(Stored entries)

□ □ □ □

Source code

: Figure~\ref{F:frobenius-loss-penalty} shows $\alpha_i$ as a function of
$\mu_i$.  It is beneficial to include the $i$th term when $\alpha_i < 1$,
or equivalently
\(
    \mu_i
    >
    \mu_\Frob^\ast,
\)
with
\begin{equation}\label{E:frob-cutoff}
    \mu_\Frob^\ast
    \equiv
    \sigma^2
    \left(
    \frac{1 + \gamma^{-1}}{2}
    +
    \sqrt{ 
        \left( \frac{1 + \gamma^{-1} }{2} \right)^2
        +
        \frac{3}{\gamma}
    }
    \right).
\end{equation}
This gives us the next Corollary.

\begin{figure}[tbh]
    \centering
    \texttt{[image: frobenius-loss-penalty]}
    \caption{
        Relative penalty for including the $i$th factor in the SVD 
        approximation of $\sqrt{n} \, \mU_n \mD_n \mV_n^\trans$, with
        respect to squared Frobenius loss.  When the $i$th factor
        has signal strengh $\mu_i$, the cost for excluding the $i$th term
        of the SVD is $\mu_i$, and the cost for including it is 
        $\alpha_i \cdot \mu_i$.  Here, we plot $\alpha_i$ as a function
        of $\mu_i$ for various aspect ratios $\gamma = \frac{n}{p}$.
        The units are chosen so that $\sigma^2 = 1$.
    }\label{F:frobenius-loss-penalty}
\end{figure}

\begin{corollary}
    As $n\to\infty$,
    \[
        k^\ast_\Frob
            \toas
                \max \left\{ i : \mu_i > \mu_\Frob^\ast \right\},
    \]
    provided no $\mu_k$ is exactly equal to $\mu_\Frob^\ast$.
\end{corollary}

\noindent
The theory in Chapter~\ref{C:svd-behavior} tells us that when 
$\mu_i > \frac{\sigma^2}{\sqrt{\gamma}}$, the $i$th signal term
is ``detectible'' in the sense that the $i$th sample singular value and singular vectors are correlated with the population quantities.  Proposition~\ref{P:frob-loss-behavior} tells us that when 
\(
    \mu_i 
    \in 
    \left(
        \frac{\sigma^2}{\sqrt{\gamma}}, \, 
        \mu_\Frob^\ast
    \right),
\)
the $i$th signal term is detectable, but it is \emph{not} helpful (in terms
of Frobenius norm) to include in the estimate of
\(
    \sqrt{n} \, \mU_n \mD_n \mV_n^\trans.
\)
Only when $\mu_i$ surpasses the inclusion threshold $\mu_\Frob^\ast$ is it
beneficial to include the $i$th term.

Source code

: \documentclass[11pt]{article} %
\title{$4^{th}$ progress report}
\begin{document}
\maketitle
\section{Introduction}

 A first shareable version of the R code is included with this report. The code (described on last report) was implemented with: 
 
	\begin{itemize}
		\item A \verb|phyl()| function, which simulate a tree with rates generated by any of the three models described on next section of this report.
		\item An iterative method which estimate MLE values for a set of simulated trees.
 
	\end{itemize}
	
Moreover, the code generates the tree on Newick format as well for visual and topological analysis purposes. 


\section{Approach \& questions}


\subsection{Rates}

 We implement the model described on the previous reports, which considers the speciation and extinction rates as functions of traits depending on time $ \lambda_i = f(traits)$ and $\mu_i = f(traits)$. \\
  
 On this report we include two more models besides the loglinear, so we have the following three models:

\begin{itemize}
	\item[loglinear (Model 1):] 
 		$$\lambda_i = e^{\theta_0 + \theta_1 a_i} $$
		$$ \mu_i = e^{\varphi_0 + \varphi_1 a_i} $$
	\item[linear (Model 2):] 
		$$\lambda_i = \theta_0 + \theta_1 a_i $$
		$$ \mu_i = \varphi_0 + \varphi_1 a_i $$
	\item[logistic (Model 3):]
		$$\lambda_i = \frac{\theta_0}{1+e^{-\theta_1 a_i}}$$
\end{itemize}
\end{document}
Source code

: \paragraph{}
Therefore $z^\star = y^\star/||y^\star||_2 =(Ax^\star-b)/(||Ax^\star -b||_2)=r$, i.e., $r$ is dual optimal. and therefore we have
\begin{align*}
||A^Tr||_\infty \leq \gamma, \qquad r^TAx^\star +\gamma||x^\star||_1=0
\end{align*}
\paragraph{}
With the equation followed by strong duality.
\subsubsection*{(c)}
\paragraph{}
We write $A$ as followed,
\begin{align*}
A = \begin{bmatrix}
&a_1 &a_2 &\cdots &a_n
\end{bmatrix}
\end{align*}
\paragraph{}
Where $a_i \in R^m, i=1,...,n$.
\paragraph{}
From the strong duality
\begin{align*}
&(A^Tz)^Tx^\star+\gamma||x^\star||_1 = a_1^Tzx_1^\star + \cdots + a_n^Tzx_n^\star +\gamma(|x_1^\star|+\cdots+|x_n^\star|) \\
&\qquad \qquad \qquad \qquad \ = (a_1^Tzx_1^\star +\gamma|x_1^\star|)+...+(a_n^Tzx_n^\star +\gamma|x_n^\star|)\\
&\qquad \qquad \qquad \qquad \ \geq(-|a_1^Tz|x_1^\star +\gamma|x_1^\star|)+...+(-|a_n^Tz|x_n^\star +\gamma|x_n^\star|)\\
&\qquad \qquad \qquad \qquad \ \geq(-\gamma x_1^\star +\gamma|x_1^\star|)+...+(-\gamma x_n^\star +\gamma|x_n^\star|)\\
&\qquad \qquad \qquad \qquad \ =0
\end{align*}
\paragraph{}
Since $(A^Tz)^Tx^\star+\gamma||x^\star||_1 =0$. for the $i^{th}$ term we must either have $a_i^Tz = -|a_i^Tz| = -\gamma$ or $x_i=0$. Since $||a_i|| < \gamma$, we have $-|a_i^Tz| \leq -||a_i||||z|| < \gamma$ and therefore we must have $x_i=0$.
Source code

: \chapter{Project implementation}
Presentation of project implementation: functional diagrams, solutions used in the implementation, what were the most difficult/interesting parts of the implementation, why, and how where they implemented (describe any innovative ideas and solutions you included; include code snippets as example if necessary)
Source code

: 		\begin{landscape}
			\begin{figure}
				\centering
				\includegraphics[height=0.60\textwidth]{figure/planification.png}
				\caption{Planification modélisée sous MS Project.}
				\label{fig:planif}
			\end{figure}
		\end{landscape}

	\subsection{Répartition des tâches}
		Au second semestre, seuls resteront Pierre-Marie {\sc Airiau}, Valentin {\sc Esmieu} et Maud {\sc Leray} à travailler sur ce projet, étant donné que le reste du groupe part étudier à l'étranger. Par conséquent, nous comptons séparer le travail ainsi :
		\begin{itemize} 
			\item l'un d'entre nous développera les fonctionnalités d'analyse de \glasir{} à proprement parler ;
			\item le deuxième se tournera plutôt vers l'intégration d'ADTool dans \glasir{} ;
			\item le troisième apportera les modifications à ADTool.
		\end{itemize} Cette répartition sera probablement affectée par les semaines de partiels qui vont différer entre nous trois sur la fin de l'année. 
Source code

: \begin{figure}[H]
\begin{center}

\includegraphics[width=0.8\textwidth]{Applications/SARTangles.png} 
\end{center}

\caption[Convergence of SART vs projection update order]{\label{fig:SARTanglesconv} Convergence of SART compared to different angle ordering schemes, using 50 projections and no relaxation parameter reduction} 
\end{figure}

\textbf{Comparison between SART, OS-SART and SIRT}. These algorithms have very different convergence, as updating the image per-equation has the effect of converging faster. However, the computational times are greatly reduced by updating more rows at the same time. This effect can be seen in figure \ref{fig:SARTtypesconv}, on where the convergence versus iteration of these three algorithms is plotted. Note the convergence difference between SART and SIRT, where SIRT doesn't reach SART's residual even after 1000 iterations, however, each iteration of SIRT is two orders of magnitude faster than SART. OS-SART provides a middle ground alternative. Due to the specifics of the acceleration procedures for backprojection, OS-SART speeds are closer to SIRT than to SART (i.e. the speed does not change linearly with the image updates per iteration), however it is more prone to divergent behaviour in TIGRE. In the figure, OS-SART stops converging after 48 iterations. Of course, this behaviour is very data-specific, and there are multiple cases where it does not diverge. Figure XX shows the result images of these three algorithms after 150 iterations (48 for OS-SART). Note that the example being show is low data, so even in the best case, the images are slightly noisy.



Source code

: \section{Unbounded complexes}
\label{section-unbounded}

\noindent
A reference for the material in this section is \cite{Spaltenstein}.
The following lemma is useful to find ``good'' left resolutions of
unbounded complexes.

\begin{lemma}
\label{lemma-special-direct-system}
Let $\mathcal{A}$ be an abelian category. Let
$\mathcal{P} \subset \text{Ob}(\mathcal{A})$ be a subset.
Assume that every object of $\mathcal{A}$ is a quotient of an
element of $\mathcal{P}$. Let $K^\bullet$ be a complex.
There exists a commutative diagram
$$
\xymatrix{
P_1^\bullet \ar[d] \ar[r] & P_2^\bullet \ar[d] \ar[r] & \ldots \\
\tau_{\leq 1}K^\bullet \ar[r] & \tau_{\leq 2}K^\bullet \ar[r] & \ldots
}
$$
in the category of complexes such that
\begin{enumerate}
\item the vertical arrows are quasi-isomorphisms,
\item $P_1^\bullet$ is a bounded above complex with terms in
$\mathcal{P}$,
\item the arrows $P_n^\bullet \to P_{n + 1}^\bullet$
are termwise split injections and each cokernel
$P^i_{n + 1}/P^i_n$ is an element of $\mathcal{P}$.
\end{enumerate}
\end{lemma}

□ □ □ □

Each line of the data above containing the string "itemize" is to be copied.

* [Response to the task]
	\begin{itemize}
	\end{itemize}
\begin{itemize}
\end{itemize}
		\begin{itemize} 
		\end{itemize} Cette répartition sera probablement affectée par les semaines de partiels qui vont différer entre nous trois sur la fin de l'année. 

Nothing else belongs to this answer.